ATLANTA — The strategy shift that Norfolk Southern announced yesterday — focusing on providing consistent service and volume growth rather than on costs and the operating ratio — received a generally positive reception from Wall Street analysts.

But they also said that to win over skeptical investors NS will have to prove that it can restore service to 2019 levels — and then keep it there.

To break the cycle of railroad service problems that occur every few years, NS will maintain its train crew levels during downturns, CEO Alan Shaw said during the railroad’s investor day on Tuesday. As a result, NS will be able to handle volume rebounds, prevent disruptions, and provide resilient service that will convince shippers to build their supply chains around rail, Shaw says.

Wall Street has traditionally expected railroads to cut costs and shed workers as traffic declines during a recession. Recently, however, some analysts have begun asking how railroads can become more resilient in the wake of widespread service problems related to crew shortages at the big four U.S. railroads.

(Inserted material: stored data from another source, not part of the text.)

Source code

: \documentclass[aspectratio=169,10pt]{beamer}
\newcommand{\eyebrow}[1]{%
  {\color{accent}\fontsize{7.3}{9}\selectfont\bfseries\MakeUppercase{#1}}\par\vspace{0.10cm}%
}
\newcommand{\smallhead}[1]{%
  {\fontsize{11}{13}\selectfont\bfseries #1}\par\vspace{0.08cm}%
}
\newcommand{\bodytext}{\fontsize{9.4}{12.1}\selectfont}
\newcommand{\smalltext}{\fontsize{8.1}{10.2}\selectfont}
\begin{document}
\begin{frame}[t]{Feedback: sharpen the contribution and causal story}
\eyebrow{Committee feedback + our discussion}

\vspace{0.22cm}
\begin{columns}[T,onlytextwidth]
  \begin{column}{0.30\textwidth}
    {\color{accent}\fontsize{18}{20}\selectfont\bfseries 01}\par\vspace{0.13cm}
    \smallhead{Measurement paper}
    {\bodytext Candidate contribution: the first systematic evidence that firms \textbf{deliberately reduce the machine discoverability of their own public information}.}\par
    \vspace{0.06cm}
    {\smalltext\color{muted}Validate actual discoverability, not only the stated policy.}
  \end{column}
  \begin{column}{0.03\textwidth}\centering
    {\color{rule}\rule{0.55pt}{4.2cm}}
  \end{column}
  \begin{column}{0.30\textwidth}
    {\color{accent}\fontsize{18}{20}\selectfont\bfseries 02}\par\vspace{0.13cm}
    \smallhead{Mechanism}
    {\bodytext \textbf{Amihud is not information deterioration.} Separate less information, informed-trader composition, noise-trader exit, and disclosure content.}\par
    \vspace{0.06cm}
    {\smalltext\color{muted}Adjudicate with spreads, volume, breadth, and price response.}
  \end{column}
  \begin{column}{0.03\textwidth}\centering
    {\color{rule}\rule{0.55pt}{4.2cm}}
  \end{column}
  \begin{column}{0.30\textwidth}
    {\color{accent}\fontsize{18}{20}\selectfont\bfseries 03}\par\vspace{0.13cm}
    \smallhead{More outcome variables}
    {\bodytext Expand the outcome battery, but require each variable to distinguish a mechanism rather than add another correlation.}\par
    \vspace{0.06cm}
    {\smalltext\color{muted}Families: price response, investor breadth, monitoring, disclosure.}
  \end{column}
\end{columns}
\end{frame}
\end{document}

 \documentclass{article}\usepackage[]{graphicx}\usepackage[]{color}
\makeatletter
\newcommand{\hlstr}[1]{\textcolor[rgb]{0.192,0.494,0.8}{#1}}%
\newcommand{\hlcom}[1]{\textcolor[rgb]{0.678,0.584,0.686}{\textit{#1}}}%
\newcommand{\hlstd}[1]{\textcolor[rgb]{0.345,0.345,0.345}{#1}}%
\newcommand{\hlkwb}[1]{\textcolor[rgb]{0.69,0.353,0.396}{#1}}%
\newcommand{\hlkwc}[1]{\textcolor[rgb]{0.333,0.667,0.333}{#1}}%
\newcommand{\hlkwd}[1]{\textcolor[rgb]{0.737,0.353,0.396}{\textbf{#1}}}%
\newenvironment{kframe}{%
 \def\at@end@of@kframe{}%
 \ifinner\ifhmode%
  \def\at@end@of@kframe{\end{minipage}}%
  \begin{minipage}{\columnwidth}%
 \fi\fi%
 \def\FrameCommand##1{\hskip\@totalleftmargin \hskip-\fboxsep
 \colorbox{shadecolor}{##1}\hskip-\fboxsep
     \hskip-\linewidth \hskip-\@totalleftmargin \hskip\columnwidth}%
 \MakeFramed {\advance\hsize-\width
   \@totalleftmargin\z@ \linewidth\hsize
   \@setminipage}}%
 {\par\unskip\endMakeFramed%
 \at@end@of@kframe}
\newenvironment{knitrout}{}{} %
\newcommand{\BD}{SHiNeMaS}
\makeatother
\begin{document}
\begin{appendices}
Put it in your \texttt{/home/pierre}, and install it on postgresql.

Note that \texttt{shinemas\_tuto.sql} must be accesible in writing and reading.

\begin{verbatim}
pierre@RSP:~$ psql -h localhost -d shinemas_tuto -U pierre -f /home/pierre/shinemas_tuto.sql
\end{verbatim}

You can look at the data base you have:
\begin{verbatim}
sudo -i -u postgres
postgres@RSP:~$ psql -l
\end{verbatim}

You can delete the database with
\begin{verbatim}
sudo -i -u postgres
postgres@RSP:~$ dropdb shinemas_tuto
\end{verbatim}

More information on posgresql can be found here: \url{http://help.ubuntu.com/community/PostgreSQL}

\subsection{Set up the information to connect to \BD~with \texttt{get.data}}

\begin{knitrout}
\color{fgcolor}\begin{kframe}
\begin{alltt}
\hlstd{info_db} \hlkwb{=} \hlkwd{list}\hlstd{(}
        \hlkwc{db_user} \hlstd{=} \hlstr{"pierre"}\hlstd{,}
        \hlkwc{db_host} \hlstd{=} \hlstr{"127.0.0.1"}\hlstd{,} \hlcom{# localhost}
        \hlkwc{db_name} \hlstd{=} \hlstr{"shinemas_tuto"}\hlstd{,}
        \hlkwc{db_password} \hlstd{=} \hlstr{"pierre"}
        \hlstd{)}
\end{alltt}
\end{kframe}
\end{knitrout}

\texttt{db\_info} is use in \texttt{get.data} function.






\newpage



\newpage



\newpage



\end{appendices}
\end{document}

Maintaining crew levels will create a short-term hit to profits during downturns, Shaw says, but will allow NS to provide consistent service and gain volume, boost revenue, and increase profits over the long term.

“We agree with the strategy to invest in resiliency and service to drive growth and believe CEO Alan Shaw has a real opportunity to drive culture change that benefits … investors over time,” Susquehanna Financial Group analyst Bascome Majors wrote in a note to clients.

Baird Equity Research analyst Garrett Holland noted that NS’s train crew approach will hurt profit margins during downturns. “The cumulative benefits (examples: more robust volume recovery, lower turnover/training costs, reliable service) outweigh the short-term impacts,” he wrote.

“We completely endorse this approach even if investors who historically have relied on rails for earnings stability in a recession may raise an eyebrow,” Morgan Stanley analyst Ravi Shanker wrote in a note to clients.

“This is a pivot we believe is needed,” BMO Capital Markets analyst Fadi Chamoun wrote, noting that railroad earnings are becoming more dependent on volume growth.

“The medium term volume growth opportunity has the potential to be attractive and, more importantly, is better than the stagnant growth alternative that could bring a negative regulatory response,” Chamoun wrote.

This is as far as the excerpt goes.